BEGIN Given entries

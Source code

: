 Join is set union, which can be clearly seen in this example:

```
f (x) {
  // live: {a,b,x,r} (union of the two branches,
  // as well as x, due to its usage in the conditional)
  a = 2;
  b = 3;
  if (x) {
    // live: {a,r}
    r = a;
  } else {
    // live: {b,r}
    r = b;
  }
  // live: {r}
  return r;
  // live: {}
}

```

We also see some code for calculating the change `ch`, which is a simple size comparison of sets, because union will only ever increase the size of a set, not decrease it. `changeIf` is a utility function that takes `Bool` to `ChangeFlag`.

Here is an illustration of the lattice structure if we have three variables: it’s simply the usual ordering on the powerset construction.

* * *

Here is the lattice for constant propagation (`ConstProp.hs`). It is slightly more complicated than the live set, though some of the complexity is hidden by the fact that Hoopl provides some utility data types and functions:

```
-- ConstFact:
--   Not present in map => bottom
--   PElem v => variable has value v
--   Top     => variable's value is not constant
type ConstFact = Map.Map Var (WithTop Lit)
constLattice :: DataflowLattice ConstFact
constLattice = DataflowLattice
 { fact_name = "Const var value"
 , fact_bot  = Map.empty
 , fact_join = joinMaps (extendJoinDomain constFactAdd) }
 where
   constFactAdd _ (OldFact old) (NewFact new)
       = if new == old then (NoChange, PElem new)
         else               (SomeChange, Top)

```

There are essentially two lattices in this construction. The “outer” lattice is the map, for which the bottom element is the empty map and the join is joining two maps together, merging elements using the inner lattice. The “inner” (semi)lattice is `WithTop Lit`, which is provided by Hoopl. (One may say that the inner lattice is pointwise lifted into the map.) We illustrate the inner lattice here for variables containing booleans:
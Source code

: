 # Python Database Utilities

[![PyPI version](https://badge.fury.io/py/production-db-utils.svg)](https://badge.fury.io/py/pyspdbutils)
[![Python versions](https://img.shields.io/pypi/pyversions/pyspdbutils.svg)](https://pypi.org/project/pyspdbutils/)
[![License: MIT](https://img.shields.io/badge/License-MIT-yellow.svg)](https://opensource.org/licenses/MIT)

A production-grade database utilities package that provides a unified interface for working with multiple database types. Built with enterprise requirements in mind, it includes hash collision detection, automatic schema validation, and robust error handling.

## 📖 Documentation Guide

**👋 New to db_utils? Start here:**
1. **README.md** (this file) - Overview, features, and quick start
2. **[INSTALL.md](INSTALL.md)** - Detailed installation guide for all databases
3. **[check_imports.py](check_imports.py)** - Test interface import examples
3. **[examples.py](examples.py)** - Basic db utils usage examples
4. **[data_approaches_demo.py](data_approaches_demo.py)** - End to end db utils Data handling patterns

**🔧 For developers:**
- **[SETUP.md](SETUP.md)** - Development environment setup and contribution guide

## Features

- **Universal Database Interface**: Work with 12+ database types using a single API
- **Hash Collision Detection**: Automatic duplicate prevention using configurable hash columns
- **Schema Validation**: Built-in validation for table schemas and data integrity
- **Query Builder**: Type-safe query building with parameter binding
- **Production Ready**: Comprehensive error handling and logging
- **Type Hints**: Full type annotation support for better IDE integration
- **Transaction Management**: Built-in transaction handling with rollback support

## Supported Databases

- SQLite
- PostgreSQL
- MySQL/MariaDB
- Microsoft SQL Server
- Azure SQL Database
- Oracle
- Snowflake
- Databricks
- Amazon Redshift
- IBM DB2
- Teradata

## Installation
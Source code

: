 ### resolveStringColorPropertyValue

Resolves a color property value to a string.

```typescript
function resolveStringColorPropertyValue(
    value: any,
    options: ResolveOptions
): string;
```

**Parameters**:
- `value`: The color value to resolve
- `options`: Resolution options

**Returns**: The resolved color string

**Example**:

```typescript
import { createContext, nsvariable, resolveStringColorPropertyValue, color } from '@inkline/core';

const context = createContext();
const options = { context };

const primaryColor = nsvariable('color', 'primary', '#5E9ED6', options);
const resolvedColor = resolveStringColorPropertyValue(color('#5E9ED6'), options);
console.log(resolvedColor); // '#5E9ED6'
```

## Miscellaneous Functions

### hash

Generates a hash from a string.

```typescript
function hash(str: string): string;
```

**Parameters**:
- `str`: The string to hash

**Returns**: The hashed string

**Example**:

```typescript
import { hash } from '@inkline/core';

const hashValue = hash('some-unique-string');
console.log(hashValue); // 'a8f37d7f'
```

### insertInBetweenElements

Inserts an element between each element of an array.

END Given entries

* Exercise requirements
Please give only the count of lines above containing "usage".

* Answer to this exercise
2